** Try it **
In the data below, find every line with the string "scale" and pull it out.

★ ★ ★ ★ ★ ★ ★

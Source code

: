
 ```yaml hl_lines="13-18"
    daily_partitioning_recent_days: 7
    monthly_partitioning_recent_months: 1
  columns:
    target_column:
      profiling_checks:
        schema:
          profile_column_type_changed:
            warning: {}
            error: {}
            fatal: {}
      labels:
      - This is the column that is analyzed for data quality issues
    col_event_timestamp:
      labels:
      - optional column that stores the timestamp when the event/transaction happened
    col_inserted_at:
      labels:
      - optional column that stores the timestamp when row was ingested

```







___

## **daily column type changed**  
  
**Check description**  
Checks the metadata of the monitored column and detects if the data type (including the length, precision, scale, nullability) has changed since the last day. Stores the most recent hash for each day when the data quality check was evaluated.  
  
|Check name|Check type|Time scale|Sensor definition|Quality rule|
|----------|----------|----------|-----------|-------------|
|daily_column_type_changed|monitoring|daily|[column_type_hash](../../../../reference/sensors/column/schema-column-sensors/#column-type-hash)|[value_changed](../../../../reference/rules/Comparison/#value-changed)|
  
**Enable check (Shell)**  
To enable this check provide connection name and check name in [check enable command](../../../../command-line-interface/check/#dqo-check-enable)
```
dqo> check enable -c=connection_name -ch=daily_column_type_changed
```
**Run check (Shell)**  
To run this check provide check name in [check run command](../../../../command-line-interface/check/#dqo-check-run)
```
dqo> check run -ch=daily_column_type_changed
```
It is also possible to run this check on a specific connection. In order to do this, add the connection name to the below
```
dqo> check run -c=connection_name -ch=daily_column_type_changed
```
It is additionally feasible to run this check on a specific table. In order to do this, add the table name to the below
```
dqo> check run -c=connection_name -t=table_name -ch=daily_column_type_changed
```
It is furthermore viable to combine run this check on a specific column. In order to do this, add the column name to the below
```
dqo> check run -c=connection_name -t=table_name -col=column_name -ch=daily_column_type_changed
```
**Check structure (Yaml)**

★ ★ ★ ★ ★ ★ ★

** Answer section **
Checks the metadata of the monitored column and detects if the data type (including the length, precision, scale, nullability) has changed since the last day. Stores the most recent hash for each day when the data quality check was evaluated.  
|Check name|Check type|Time scale|Sensor definition|Quality rule|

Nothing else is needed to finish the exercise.